ドイツからすれば、レヴァンドフスキと2列目のライン間を完全に支配し、相手を押し込んだ状態でのボール保持からの攻撃に移行したい。エジル、ゲッツェとラインを移動できる選手が多いので、クロース、ケディラ、エジル、ゲッツェが相手の3枚と対峙すれば、問題はなかっただろう。しかし、ゲッツェも1列目からなかなか降りてこない。よって、全体的にどのエリアでも時間とスペースが無い中でのプレーが強いられた。ドイツからすれば、それでも殴り続ければどうにかなるだろうという計算があったのかもしれない。さらに攻勢に出るときは、ボアテングとフンメルスを上げて列の枚数を増やすプランは見られた。しかし、ドイツのセンターバックの攻撃参加には、レヴァンドフスキが対応することで、手詰まりな状況となった。
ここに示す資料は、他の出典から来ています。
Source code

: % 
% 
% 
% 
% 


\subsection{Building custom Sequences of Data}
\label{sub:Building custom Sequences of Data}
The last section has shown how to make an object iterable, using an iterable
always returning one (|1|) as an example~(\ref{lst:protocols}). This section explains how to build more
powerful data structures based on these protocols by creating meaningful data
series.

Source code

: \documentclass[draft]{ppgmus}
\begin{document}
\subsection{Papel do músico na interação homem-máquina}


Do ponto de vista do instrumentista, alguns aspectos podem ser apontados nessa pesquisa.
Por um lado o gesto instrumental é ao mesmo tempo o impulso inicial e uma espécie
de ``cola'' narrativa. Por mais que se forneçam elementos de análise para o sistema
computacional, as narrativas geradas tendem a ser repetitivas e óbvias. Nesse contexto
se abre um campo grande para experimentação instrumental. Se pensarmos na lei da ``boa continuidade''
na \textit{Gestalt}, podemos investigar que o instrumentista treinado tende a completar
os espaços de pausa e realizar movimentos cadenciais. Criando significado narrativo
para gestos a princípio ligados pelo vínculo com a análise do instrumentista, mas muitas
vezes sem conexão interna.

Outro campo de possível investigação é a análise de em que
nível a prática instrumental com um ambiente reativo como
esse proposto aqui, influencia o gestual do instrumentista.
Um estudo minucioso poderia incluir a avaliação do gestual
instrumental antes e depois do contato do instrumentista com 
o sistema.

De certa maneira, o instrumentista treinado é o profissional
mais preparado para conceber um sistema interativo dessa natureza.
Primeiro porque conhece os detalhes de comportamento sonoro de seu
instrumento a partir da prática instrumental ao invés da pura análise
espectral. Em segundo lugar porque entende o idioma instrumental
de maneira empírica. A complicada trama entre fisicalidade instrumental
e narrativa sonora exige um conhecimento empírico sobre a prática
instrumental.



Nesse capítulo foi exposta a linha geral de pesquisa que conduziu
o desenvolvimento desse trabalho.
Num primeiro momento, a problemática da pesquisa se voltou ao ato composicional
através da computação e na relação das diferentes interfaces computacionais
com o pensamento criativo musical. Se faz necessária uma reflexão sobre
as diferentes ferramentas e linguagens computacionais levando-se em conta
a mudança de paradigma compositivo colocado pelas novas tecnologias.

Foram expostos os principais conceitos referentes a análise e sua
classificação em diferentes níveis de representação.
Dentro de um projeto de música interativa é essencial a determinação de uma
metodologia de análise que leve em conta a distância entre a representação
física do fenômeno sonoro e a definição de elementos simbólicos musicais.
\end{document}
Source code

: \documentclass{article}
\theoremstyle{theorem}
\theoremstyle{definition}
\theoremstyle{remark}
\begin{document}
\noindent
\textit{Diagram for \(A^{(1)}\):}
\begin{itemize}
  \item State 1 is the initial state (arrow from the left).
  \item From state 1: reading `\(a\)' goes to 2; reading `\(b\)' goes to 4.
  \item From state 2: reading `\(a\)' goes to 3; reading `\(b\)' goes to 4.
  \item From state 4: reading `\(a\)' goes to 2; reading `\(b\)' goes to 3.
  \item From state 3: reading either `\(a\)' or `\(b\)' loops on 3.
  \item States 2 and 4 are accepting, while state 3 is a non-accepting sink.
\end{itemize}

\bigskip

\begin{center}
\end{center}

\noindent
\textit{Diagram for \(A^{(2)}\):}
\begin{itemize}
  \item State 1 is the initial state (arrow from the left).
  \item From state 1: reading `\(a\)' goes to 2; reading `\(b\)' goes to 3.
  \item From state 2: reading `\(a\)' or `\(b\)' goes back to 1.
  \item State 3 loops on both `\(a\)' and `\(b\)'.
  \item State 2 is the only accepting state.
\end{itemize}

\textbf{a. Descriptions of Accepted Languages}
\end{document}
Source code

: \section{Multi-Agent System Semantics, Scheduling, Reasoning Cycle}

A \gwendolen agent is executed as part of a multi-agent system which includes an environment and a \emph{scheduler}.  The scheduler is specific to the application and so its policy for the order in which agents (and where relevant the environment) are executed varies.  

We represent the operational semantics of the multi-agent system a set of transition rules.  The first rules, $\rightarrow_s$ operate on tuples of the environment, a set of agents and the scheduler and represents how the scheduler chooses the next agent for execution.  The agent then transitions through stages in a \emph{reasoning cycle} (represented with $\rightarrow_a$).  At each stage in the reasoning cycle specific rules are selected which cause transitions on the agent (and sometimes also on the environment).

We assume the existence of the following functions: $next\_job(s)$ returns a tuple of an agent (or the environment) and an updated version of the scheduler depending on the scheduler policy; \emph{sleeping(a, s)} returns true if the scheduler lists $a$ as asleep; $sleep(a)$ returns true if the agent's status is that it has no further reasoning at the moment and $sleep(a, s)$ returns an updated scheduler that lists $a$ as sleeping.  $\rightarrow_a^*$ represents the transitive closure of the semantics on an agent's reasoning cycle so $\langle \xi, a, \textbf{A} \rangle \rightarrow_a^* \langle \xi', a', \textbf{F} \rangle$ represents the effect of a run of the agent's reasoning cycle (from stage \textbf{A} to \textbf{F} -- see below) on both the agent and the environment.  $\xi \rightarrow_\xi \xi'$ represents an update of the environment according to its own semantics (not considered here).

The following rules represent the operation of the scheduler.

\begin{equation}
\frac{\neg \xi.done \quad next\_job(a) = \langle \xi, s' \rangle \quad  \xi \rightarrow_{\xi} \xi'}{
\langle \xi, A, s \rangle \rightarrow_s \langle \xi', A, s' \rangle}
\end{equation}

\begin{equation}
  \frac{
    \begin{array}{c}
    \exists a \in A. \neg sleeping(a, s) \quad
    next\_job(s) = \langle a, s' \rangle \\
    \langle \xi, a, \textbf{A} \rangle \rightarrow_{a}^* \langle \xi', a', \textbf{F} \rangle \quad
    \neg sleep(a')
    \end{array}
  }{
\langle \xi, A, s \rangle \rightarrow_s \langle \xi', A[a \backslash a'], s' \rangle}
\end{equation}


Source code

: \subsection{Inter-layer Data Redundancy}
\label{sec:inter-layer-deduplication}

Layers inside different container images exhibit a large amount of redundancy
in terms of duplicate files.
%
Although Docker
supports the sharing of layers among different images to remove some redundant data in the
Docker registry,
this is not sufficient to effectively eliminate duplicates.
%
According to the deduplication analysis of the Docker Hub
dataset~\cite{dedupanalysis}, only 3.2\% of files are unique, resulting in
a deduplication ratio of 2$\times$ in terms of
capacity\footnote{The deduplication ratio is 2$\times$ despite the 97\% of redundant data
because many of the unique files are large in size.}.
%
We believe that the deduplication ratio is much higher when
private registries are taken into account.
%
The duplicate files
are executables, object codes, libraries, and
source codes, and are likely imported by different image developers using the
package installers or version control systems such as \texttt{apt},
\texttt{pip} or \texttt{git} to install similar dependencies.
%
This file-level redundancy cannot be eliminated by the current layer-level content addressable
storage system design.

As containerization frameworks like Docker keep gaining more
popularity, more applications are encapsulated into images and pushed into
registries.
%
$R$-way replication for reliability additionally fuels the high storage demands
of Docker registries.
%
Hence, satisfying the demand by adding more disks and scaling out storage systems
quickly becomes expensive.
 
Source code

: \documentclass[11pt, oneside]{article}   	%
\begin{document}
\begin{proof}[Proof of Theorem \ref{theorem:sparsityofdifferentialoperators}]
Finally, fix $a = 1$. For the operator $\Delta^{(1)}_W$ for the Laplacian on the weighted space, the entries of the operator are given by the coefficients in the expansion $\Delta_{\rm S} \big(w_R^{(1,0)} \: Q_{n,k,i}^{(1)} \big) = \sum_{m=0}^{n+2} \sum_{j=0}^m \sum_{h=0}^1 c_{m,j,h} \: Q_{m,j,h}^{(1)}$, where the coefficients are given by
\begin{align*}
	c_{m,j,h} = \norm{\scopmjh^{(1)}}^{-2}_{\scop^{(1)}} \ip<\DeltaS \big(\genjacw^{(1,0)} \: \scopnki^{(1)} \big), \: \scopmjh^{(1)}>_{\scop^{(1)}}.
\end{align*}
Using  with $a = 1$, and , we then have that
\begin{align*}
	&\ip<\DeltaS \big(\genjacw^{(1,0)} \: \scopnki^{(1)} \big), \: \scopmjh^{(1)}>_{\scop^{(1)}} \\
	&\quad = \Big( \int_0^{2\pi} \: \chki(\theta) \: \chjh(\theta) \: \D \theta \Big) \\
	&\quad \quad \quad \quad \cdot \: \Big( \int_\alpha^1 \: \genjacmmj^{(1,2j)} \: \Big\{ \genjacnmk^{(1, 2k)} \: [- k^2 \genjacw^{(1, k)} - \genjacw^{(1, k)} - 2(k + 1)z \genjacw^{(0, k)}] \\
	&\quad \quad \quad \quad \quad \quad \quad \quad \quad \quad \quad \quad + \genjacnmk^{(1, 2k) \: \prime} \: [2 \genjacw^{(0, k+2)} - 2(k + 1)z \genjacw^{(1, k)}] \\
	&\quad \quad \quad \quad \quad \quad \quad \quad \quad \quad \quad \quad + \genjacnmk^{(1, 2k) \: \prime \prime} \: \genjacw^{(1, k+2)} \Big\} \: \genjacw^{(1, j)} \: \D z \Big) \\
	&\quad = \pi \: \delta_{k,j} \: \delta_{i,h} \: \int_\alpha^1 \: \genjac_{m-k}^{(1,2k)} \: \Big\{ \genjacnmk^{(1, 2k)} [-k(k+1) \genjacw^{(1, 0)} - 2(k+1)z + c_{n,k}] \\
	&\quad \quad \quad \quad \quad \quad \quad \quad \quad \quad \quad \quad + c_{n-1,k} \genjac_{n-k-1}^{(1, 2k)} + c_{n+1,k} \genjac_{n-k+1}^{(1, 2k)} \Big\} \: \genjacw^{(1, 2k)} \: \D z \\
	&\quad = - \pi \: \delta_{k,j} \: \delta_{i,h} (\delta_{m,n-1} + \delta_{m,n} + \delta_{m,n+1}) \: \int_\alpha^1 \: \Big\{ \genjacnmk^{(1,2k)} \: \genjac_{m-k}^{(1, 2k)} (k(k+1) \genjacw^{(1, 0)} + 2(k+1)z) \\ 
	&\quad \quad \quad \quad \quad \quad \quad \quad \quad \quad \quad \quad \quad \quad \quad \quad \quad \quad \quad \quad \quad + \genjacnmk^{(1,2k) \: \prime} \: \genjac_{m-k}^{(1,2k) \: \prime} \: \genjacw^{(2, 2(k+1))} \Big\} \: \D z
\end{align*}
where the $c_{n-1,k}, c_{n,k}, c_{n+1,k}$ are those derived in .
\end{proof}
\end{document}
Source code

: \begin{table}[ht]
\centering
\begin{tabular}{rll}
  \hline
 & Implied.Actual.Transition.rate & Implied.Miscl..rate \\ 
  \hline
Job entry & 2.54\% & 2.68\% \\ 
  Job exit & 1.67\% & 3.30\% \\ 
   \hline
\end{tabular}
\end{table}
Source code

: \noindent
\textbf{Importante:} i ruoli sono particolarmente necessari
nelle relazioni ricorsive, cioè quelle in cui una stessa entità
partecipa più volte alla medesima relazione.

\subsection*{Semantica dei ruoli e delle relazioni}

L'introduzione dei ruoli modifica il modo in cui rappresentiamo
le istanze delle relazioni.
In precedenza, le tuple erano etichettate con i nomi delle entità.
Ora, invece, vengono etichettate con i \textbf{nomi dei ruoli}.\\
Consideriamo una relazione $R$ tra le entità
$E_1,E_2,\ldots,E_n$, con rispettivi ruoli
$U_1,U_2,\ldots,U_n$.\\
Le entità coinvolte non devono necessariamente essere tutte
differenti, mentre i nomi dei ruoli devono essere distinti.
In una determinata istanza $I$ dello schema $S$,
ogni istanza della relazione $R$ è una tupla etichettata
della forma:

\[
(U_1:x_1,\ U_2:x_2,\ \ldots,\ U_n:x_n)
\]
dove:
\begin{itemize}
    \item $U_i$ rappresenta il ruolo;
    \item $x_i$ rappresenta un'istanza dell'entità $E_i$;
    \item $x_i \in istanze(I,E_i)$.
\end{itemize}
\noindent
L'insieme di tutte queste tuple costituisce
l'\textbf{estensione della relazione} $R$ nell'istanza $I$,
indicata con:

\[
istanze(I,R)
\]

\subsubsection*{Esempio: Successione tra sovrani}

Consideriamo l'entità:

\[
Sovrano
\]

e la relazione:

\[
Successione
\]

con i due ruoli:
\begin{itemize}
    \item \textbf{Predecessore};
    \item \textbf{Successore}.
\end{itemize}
ポーランドがもっとも恐れたのは、自分たちの守備が整っていないときのドイツの速攻やカウンターだろう。よって、ポーランドはボールを保持するよりも、同サイドの突撃やレヴァンドフスキへの放り込みが目立った。効果的だったのは、レヴァンドフスキへの放り込みからの速攻。高さでは分があるレヴァンドフスキの長所を最大限に活かして少ない機会でも攻撃を忘れないポーランド。ドイツにカウンターを許す場面が少なかったという意味では、最低限の目標は達成していたと思う。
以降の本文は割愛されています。